Top of Given entries
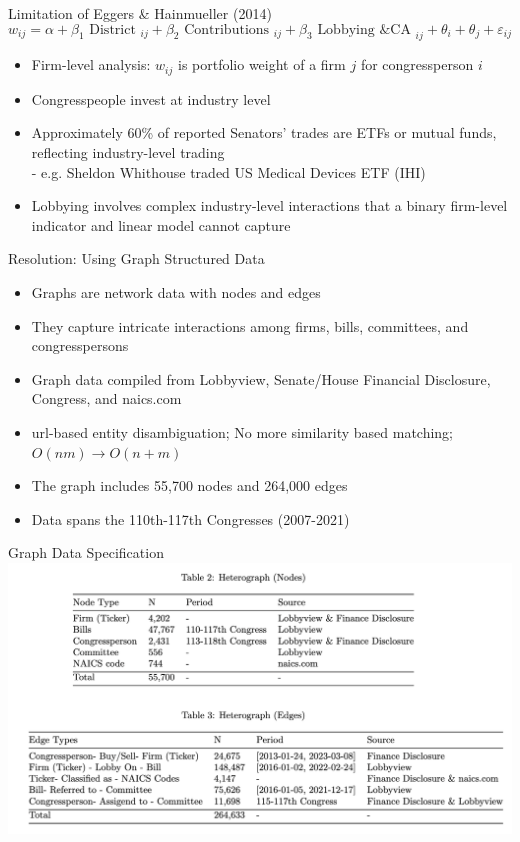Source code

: \documentclass{beamer}
\begin{document}
	\begin{frame}{Limitation of Eggers \& Hainmueller (2014)}
		$$w_{i j}=\alpha+\beta_1 \text { District }_{i j}+\beta_2 \text { Contributions }_{i j}+\beta_3 \text { Lobbying \& CA }_{i j}+\theta_i+\theta_j+\varepsilon_{i j}$$

		\begin{itemize}
			\item Firm-level analysis: $w_{ij}$ is portfolio weight of a firm $j$ for congressperson $i$ 
			\item Congresspeople invest at industry level
			\item Approximately 60\% of reported Senators' trades are ETFs or mutual funds, reflecting industry-level trading \\ 
				- e.g. Sheldon Whithouse traded US Medical Devices ETF (IHI)
			\item Lobbying involves complex industry-level interactions that a binary firm-level indicator and linear model cannot capture
		\end{itemize}
	\end{frame}

	\begin{frame}{Resolution: Using Graph Structured Data}
		\begin{itemize}
\item			Graphs are network data with nodes and edges
	\item		They capture intricate interactions among firms, bills, committees, and congresspersons
			\item Graph data compiled from Lobbyview, Senate/House Financial Disclosure, Congress, and naics.com
			\item url-based entity disambiguation; No more similarity based matching; $O(nm) \rightarrow O(n+m)$
		\item	The graph includes 55,700 nodes and 264,000 edges
			\item Data spans the 110th-117th Congresses (2007-2021)
		\end{itemize}
	\end{frame}

	\begin{frame}{Graph Data Specification}
		\centering	\includegraphics[scale=0.4]{./images/spec.png}

	\end{frame}
\end{document}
Bottom of Given entries
= Your goal =
Reproduce the listing exactly. Leave its pictures out.

= Finished task =
Source code

: \documentclass{beamer}
\begin{document}
	\begin{frame}{Limitation of Eggers \& Hainmueller (2014)}
		$$w_{i j}=\alpha+\beta_1 \text { District }_{i j}+\beta_2 \text { Contributions }_{i j}+\beta_3 \text { Lobbying \& CA }_{i j}+\theta_i+\theta_j+\varepsilon_{i j}$$

		\begin{itemize}
			\item Firm-level analysis: $w_{ij}$ is portfolio weight of a firm $j$ for congressperson $i$ 
			\item Congresspeople invest at industry level
			\item Approximately 60\% of reported Senators' trades are ETFs or mutual funds, reflecting industry-level trading \\ 
				- e.g. Sheldon Whithouse traded US Medical Devices ETF (IHI)
			\item Lobbying involves complex industry-level interactions that a binary firm-level indicator and linear model cannot capture
		\end{itemize}
	\end{frame}

	\begin{frame}{Resolution: Using Graph Structured Data}
		\begin{itemize}
\item			Graphs are network data with nodes and edges
	\item		They capture intricate interactions among firms, bills, committees, and congresspersons
			\item Graph data compiled from Lobbyview, Senate/House Financial Disclosure, Congress, and naics.com
			\item url-based entity disambiguation; No more similarity based matching; $O(nm) \rightarrow O(n+m)$
		\item	The graph includes 55,700 nodes and 264,000 edges
			\item Data spans the 110th-117th Congresses (2007-2021)
		\end{itemize}
	\end{frame}

	\begin{frame}{Graph Data Specification}
		\centering	\includegraphics[scale=0.4]{./images/spec.png}

	\end{frame}
\end{document}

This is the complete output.